Charles H. Webster

American projectionist, cameraman, producer

Charles Webster was an employee of the Holland brothers who subsequently toured with Kinetoscopes in the company of James White. When the Kinetoscope business began to tail off in late 1895 White and Webster sold their machines and the latter entered Edison's employ. There he met his future business partner, Edmund Kuhn, whose wife was employed at West Orange hand colouring Annabelle's dances and the like. With the arrival of the Vitascope and projected Edison film, Edison agents Raff and Gammon were keen to try out the European market and sent Webster with a Vitascope to London on 22 April. In London Webster met magician Paul Cinquevalli who had been interested in acquiring the English and French rights to the Vitascope before he saw the competition offered by Lumière. Webster reported on what he saw, that there were machines already in operation, and gave praise in particular to the Lumière Cinématographe then on show at the Empire ('they have no colors, prize fights or dancers, yet are received with cheers nightly') He began touring Europe, with only moderate success.
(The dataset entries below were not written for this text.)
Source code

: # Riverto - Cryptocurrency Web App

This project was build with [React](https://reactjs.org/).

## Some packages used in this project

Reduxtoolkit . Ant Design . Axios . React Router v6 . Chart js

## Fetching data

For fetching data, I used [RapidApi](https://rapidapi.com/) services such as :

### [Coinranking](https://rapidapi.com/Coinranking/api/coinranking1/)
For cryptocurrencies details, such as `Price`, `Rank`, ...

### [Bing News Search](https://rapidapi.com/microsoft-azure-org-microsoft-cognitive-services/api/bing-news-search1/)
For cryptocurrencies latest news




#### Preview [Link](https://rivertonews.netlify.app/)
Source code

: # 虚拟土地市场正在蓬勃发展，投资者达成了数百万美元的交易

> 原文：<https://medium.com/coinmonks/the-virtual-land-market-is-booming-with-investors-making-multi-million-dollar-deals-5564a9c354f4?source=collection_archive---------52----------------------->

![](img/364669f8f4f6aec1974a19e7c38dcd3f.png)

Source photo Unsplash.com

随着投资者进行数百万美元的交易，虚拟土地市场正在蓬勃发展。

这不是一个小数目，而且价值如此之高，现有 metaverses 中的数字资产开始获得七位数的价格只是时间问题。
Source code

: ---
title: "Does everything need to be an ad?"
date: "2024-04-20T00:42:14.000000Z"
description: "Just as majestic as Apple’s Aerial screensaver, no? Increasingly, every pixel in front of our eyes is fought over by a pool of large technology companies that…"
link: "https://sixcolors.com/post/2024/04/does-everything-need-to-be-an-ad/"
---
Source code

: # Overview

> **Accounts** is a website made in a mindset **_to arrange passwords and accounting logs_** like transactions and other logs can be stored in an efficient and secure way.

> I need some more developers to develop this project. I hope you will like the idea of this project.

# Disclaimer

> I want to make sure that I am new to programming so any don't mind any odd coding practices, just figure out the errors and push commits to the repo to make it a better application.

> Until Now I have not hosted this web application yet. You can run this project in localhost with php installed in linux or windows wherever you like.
Webster left the Vitascope Company in late 1896 and formed the Cinographoscope Company, marketing an eponymous projector, and almost simultaneously formed the International Film Company with Edmund Kuhn. The company immediately began production of its own, as well as selling duped Edison titles. It also marketed its Projectograph projector, a cheap and popular machine (Edwin S. Porter took one with him to Jamaica in 1897). Minor players in the burgeoning film production scene, the International Film Company's best known work was the Horitz Passion Play, exhibited by Klaw and Erlanger in late 1897. A cheerful advertising film Dewars Scotch Whisky (1897) is a surviving example of the company's output. Many of their films were simple actualities or copies of other companies' hits, and the company went out of business in 1898.